Some commercial tool vendors, who have thousands of developers, still have bugs in their products that are many years, and product versions, old. It is not the size of your developer base that is important, it is how you use it.

"Absence of a commercial support point, even for an Open Source project (though this situation is changing)"

Perl, Apache? Lack of a singluar commercial support entity does not seem to have hurt them. With most popular open source tools, support of a variety of types can be found. The thing with Python (and Perl, etc.) is that you do not have to pay for support, unless you really want to.
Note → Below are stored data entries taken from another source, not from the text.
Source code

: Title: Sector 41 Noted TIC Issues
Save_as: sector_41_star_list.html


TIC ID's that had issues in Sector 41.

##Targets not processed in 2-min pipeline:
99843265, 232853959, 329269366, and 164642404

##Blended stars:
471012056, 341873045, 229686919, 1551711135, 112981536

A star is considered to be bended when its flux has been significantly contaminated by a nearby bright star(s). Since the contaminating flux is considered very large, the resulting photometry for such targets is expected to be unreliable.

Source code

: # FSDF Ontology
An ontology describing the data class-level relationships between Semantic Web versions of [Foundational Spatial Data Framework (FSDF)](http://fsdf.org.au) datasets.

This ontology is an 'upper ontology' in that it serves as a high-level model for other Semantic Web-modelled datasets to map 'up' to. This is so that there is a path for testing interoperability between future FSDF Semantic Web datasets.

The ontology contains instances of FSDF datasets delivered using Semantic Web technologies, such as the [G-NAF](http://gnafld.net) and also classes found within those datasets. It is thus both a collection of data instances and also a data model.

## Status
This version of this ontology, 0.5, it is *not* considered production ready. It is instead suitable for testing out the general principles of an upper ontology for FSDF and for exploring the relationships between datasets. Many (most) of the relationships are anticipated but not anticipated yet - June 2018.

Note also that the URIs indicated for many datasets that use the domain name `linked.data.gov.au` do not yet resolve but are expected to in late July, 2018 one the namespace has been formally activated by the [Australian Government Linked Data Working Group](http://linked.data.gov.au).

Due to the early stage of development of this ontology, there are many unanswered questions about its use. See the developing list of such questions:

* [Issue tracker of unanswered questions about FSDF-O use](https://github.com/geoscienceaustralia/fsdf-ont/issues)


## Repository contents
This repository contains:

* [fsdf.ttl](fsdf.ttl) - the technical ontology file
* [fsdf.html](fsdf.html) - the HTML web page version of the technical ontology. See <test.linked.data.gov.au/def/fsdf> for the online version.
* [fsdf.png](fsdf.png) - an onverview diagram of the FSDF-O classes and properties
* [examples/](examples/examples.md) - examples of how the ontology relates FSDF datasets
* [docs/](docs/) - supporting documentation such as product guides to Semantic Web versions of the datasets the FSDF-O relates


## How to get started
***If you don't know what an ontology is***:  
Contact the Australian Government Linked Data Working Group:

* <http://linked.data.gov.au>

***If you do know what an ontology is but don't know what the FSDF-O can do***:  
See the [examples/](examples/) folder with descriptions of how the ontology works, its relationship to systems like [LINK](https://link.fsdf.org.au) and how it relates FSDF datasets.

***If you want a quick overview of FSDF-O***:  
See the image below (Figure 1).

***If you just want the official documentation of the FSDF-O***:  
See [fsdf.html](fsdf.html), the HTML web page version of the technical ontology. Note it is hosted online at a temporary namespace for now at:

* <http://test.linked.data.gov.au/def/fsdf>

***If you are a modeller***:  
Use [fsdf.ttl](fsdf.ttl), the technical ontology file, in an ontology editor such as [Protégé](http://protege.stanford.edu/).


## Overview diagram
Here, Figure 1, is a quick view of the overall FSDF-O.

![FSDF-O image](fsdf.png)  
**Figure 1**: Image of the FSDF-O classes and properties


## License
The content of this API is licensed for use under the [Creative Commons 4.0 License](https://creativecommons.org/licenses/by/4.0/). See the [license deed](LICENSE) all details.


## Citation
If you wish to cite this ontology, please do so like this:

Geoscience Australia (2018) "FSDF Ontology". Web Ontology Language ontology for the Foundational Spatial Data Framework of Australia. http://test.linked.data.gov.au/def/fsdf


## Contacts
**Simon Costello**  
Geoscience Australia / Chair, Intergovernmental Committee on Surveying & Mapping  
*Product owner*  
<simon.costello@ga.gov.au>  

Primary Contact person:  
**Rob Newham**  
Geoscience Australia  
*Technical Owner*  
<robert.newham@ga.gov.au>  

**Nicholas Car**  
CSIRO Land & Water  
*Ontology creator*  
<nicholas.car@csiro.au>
Funny thing is, the support thing seems to get brought up so often, that I believe that it's importance is somewhat inflated. In my experience, support for a language is not nearly as critical is it may be for a commercial database system, for example. If my code does not work, I can re-write it in a way that it will work, to work around a language implementation flaw. In over a decade of developing software, I can recall a single instance where _commercial_ programming language support was needed - and it was not foran open source language. Anyone care to guess who the vendor of the language product was?


"Software performance (though benchmarks repeatedly demonstrate Python is comparable to Java in most applications)"

Then why is this a problem? Java isvery obvious in Enterprise level envrionments. Thus if in "most" situations, if Python performance is comparable to Java, and Java's performance is accepted, should not Python's?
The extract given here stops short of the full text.